------ TASK INPUT ------

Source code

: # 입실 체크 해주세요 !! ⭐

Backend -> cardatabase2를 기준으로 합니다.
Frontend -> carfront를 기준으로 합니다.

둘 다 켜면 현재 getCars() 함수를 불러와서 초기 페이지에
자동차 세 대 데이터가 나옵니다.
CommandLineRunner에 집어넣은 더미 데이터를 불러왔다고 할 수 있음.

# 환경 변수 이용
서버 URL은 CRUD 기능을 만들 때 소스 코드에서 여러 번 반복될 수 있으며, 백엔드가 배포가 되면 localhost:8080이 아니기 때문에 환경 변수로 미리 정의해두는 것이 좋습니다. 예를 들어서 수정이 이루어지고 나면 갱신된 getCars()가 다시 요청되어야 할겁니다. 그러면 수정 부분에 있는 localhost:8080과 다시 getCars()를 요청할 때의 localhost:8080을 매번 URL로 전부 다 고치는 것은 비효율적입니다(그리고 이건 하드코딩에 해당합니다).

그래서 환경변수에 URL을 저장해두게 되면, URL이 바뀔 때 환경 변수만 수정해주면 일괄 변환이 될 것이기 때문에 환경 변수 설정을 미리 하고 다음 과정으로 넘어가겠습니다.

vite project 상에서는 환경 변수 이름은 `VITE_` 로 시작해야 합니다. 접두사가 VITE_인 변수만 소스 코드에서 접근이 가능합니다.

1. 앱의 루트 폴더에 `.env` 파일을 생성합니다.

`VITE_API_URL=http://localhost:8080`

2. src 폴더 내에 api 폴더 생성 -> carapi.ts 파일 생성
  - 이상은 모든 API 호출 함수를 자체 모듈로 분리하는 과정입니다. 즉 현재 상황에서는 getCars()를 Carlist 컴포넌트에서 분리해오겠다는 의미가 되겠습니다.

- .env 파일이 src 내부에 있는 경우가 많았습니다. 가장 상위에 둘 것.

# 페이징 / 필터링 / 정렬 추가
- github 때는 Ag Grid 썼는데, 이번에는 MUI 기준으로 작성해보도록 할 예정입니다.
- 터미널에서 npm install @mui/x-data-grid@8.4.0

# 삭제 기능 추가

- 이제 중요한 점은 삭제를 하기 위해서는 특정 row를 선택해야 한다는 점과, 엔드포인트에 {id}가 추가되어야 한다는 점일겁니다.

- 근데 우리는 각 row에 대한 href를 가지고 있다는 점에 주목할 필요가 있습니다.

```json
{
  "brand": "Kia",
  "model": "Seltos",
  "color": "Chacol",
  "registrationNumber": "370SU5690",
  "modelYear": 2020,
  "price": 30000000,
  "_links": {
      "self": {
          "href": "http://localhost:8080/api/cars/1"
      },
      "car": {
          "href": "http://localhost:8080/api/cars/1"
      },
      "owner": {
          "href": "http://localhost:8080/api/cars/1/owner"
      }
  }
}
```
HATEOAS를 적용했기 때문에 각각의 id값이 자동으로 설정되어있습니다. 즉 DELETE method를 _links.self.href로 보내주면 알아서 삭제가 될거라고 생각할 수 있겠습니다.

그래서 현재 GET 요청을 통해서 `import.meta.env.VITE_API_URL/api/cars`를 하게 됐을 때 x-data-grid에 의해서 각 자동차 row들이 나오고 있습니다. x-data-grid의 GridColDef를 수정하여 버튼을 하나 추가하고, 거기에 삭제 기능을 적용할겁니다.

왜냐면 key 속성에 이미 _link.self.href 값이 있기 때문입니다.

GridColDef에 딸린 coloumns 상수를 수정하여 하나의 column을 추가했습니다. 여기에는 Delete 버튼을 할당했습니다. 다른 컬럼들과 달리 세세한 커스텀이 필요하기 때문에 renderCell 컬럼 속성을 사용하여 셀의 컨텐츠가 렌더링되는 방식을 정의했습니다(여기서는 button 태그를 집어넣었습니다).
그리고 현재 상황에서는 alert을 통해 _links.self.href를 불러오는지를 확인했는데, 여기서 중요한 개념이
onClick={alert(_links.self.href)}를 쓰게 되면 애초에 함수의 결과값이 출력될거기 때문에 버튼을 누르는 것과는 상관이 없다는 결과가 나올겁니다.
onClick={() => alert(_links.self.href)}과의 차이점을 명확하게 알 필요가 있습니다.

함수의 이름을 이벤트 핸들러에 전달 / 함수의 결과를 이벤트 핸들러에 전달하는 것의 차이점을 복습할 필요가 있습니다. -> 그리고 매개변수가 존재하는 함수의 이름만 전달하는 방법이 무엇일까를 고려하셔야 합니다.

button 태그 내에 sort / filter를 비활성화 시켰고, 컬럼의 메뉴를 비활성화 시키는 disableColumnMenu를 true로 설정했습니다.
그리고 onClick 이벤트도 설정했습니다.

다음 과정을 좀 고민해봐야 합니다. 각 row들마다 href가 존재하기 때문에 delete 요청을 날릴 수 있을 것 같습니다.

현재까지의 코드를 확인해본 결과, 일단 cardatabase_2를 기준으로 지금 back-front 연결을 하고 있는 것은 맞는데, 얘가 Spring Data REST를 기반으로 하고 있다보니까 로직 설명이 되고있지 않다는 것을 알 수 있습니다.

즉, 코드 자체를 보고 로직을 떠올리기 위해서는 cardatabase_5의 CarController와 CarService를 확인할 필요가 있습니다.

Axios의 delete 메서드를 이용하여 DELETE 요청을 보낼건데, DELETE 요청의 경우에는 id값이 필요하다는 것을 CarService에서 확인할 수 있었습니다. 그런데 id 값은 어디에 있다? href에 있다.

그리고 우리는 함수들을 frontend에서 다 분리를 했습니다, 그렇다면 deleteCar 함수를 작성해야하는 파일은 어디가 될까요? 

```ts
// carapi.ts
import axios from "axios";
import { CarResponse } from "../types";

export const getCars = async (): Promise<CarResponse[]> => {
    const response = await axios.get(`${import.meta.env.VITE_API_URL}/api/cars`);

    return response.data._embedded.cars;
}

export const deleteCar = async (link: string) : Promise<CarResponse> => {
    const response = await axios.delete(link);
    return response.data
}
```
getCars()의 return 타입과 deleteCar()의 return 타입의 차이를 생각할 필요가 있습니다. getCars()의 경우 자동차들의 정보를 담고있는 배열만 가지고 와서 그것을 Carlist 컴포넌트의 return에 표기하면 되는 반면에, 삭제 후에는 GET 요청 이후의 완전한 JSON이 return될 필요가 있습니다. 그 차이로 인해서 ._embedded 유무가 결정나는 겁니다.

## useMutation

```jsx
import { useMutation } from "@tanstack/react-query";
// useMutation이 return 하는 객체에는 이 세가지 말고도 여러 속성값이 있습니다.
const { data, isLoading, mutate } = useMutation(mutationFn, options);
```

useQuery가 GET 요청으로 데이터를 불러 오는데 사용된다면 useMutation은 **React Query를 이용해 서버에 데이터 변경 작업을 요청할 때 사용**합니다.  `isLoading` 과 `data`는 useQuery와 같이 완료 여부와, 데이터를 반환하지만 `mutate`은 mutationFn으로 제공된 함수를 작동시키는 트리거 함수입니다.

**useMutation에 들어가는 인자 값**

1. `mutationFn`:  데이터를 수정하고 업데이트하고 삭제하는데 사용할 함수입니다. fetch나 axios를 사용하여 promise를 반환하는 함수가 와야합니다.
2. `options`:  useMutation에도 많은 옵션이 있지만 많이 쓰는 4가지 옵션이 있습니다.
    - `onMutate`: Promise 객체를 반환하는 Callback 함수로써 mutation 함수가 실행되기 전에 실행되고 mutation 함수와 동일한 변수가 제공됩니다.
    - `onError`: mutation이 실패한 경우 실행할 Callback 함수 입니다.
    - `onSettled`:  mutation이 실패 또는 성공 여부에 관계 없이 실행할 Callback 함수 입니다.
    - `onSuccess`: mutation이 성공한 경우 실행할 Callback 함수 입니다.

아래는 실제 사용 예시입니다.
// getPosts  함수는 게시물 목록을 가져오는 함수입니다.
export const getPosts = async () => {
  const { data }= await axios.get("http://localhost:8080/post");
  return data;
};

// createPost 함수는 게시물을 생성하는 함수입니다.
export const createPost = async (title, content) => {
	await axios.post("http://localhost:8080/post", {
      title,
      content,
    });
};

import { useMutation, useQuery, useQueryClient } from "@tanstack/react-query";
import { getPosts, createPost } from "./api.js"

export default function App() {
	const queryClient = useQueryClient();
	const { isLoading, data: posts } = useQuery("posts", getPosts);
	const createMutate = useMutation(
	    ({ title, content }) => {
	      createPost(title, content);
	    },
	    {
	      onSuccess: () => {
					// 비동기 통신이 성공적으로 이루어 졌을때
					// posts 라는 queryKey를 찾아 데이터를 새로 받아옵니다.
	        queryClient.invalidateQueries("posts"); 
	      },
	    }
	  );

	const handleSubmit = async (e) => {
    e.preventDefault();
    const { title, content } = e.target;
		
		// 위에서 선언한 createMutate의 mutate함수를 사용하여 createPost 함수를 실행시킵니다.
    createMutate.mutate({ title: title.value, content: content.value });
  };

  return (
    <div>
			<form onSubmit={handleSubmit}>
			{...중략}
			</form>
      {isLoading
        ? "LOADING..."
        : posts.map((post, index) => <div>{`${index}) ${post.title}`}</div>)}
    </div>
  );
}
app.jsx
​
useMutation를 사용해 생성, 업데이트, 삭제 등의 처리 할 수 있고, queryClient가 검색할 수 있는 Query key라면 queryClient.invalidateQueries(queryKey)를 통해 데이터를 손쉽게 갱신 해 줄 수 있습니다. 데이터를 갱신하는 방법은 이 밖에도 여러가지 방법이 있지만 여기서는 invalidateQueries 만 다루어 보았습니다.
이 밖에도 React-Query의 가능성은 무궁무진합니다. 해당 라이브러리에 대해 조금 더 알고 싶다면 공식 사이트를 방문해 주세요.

------

### [PROBLEM DESCRIPTION]
Output nothing but the number of lines in the data containing the string "기준으로".

### [REPLY TO THE TASK]
4